## Your instructions
Within the records below, reproduce without change the lines from the line that has "The output of" through the line that has "boundary of the", and only those.

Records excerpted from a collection
- - - -

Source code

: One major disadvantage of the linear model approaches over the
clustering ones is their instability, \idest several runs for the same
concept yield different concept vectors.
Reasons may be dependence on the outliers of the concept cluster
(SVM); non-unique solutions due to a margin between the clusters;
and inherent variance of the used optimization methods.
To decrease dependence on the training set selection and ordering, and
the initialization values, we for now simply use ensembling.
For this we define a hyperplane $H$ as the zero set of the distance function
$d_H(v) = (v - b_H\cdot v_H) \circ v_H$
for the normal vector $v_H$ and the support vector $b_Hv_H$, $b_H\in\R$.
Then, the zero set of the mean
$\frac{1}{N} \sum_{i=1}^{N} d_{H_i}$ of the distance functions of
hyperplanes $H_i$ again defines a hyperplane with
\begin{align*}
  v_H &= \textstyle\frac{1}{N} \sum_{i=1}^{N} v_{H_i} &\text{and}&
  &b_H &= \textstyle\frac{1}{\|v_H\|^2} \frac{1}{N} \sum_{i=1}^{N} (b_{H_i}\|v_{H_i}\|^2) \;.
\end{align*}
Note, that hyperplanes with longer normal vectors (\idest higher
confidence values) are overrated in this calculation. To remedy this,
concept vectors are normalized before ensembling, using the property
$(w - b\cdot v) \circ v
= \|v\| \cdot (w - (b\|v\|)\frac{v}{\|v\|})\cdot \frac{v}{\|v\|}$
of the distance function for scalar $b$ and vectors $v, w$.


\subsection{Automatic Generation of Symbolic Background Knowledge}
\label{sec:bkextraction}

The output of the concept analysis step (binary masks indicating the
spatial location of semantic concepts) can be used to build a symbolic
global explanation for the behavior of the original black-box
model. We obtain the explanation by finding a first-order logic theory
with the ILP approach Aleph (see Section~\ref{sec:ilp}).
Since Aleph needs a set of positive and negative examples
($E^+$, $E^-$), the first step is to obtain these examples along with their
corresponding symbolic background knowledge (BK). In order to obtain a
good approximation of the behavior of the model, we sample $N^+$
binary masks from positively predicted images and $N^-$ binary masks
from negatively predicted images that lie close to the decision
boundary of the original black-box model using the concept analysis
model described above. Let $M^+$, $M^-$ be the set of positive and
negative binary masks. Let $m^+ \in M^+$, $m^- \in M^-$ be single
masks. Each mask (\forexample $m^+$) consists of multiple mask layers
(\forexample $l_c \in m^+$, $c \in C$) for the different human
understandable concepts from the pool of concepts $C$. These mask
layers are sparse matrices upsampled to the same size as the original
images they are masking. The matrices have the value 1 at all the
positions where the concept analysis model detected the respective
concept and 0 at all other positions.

- - - -

## Exercise answer
The output of the concept analysis step (binary masks indicating the
spatial location of semantic concepts) can be used to build a symbolic
global explanation for the behavior of the original black-box
model. We obtain the explanation by finding a first-order logic theory
with the ILP approach Aleph (see Section~\ref{sec:ilp}).
Since Aleph needs a set of positive and negative examples
($E^+$, $E^-$), the first step is to obtain these examples along with their
corresponding symbolic background knowledge (BK). In order to obtain a
good approximation of the behavior of the model, we sample $N^+$
binary masks from positively predicted images and $N^-$ binary masks
from negatively predicted images that lie close to the decision
boundary of the original black-box model using the concept analysis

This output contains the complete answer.